Barbara was no stranger to building things from scratch. Long before she met Howard, she was a young entrepreneur in Miami running her family's Carvel Ice Cream Stores — at one point the youngest owner in a chain of more than 700 shops. She served on Carvel's Board of Governors. She knew, from a thousand sundae cones and a thousand smiles, what it meant to run a real Main Street business: everyone who walks in cheerful, everyone walks out happy.
For ten years she had been the heart of T.R.A.F.F.I.C., the hostess who would notice the newcomer standing alone at the edge of a room and pull them into the conversation. A 2016 DN Journal profile called her "a matchmaker made in heaven."
When she inherited Howard's name, she didn't want to sell it. She wanted to build something with it — a real shop, a real business, something that would carry Howard's name forward and serve real customers who needed real supplies.
Building Main Street, Brick by Brick
The look of LabSupplies.com — the logos, the typography, the warm and slightly old-fashioned welcome of the place — is no accident. Barbara drew her inspiration from Main Street, U.S.A. at Disneyland and Walt Disney World: the turn-of-the-century shopping street where every storefront is a real place, every window tells a story, and the person behind the counter is somebody you can actually talk to.
That's the feeling she wanted online.
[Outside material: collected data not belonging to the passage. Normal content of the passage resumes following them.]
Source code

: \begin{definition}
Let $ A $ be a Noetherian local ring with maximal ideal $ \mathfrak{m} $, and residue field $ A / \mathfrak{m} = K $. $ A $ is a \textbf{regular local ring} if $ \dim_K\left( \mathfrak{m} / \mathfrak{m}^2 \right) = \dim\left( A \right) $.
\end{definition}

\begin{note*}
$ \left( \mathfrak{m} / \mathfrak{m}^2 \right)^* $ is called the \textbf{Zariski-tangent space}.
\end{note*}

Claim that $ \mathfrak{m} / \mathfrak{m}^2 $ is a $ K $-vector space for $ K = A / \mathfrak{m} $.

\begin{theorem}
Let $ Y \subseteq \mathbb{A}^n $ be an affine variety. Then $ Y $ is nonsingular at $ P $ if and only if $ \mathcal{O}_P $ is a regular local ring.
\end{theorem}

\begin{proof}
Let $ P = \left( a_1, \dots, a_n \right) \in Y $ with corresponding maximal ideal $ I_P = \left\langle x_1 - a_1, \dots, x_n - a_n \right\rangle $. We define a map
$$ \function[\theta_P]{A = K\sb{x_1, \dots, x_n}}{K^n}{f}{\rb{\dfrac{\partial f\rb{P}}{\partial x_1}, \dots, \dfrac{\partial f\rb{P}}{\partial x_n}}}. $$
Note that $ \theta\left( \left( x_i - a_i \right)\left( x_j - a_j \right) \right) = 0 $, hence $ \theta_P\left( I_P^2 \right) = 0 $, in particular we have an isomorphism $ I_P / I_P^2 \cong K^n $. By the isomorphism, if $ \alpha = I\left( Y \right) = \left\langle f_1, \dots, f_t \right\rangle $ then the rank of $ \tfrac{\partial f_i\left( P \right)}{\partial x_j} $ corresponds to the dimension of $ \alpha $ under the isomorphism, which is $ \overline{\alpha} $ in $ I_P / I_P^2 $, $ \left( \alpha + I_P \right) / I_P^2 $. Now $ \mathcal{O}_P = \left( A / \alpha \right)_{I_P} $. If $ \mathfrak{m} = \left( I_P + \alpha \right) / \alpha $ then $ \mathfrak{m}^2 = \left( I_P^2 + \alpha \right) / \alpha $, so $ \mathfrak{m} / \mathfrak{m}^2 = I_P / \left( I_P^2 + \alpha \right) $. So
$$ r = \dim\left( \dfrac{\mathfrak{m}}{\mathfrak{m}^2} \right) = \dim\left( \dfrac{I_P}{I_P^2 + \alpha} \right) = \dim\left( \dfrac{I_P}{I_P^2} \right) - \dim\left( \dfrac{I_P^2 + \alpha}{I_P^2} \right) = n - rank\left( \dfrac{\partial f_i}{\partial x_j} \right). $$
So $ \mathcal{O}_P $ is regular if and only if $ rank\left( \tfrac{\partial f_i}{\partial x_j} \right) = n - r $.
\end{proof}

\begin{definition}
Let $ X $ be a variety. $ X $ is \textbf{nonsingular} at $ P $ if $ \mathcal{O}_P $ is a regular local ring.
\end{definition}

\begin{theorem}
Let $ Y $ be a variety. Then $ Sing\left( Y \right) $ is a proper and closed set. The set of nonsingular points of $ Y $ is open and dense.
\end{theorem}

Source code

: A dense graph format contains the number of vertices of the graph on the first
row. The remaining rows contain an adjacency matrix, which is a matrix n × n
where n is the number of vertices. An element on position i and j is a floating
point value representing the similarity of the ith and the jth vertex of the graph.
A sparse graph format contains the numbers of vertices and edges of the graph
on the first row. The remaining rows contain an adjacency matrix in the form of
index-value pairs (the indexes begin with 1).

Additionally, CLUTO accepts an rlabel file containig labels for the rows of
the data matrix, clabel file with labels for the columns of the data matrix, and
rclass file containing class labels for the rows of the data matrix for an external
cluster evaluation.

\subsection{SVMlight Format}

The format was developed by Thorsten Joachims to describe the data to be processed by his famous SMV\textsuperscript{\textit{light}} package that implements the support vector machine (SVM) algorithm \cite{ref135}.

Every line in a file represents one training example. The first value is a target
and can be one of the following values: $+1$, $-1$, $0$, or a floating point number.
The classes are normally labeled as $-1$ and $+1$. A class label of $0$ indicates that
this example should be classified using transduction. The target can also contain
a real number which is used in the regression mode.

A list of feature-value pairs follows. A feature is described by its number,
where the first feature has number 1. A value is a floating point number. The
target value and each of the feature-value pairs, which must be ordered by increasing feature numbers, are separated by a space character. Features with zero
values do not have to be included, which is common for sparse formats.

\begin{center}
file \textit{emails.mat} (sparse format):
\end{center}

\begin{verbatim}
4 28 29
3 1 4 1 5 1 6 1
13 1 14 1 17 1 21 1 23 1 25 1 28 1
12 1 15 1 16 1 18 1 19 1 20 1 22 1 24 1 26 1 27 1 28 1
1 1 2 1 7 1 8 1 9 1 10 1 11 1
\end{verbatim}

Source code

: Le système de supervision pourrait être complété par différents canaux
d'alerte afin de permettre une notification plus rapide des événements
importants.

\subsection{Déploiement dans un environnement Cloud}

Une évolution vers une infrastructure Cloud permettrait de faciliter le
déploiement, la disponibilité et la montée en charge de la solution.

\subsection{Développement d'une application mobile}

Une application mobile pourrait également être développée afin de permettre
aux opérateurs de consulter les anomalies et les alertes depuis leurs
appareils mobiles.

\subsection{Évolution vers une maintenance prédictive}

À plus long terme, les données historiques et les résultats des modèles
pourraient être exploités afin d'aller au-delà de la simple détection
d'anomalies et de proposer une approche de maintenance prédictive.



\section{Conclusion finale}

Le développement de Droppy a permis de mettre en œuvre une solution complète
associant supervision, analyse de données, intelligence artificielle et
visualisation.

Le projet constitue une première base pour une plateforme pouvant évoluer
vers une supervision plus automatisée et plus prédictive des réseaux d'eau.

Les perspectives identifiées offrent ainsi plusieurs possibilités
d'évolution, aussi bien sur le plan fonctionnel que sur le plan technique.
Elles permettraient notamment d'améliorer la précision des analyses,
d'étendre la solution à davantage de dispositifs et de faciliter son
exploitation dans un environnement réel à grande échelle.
Not a faceless catalog. Not a mile-long warehouse aisle. A shopkeeper's storefront where owners and decision-makers are reachable, where deals are made in conversation, and where the answer to "who do I talk to?" is always a real person.
To make that possible, Barbara, along with her son Ray Dillman-Neu, have carefully curated a team to handle the things she trusts to specialists — website work, fulfillment, logistics, the technical bones of an online shop — while she personally manages the relationships and the deal-making that have always been at the heart of how the Neu name does business.
Because building a lab from the ground up deserves a true partner, we created LaunchLab — a dedicated program to supply and support startup laboratories, relocations, and grant-funded research. We don't just sit behind a screen in our South Florida headquarters; our team tours facilities, from local hubs to major research centers, to understand the real-world challenges researchers face on the ground.
Our Promise to You
When you do business with LabSupplies.com, you are not lost in a corporate maze. You are in a shop — a real one, with real owners, a real team, and a real name above the door.
The same handshake spirit that built T.R.A.F.F.I.C. is what built this shop, and it's what runs it every day.
A family-owned shop on the internet's Main Street, carrying on a name — and a way of doing business — worth keeping.